Scared off the corners, unable to trust a zone that he had earned and established, Harrison had to start coming in and he paid the price for it. Frustration played its part too, lack of concentration as well exhaustion from the mugginess, the pitch count approaching 90, and just good hitters in the box.
With just one more out to get, Harrison served up a 1-1 slurve over the heart of the plate that rookie Jackson Chourio deftly slapped into right for an RBI single.
Next pitch Stu sadistically called a breaking ball off the plate for a strike. Fed up with the world, its cruelty and its suppression of true art always capriciously judged by those in power, Harrison waved his white flag, serving up main street fastball to Perkins who yanked it over Michael Conforto’s head in left for a 2-run double.
A pitch later, William Contreras drilled a flat change-up 435 feet to knock a dazed Harrison from the mound and blow open the game.
William Contreras 2024 HR Thread
No 18
August 28th vs Giants
LHP Kyle HarrisonWild Bill breaks it open!!!#ThisIsMyCrew pic.twitter.com/ldNN6vdvW1
— Brewers Fever (@Brewers_Fever) August 29, 2024
If Patrick Bailey is behind the dish, does Harrison get those calls? Is Monasterio rung up? Frelick canned? Sometimes the frame can ruin the artwork, but I saw little to fault with Andrew Knapp’s work. Nor did I see anything special from Contreras that warranted Stu’s free-wheelin’ zone when Peralta or any of the other Milwaukee arms were on the mound.

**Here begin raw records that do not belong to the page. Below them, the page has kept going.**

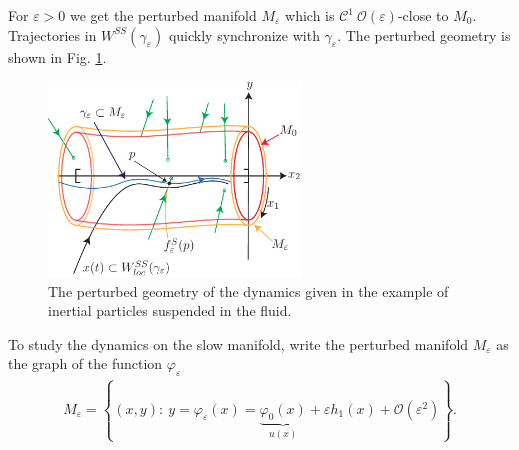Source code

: \begin{ex}
For $\varepsilon>0$ we get the perturbed manifold $M_{\varepsilon}$ which is $\mathcal{C}^{1}\ \mathcal{O}(\varepsilon)$-close to $M_0$. Trajectories in $W^{SS}(\gamma_{\varepsilon})$ quickly synchronize with $\gamma_{\varepsilon}$. The perturbed geometry is shown in Fig. \ref{fig:perturbed_fluid_geometry}.

\begin{figure}[h!]
	\centering
	\includegraphics[width=0.6\textwidth]{figures/ch9/22perturbed_fluid_geometry.pdf}
	\caption{The perturbed geometry of the dynamics given in the example of inertial particles suspended in the fluid.}
	\label{fig:perturbed_fluid_geometry}
\end{figure}

To study the dynamics on the slow manifold, write the perturbed manifold $M_{\varepsilon}$ as the graph of the function $\varphi_{\varepsilon}$
\begin{align}
	M_{\varepsilon} = \left\{ (x,y):\ y=\varphi_{\varepsilon}(x)=\underbrace{\varphi_0(x)}_{u(x)} + \varepsilon h_{1}(x) + \mathcal{O}(\varepsilon^{2}) \right\}.
\end{align}


\end{ex}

Heliot Ramos inches the Giants closer pic.twitter.com/EHExdd1M89
— SF Giants on NBCS (@NBCSGiants) August 29, 2024
The Giants’ offense scratched together three unanswered runs, and even threatened with the tying run at the plate after Conforto’s and Ramos’s two-out RBI hits in the 8th. But Joel Payamps got Matt Chapman to swing through a 2-2 slider—a hole he was in thanks to a low slider strikingly similar to one that missed to Frelick.
Unfortunate inconsistencies that I would happily let slide and write-off as one of the many charms of this beloved game if the Braves and the Cubs hadn’t won today, if it wasn’t nearly September, if the Giants weren’t trapped in the rip-current of .500, if anybody else was behind home plate…but it all happened, it was all just Stu.
Take a hike, Stu, we’re not in the mood.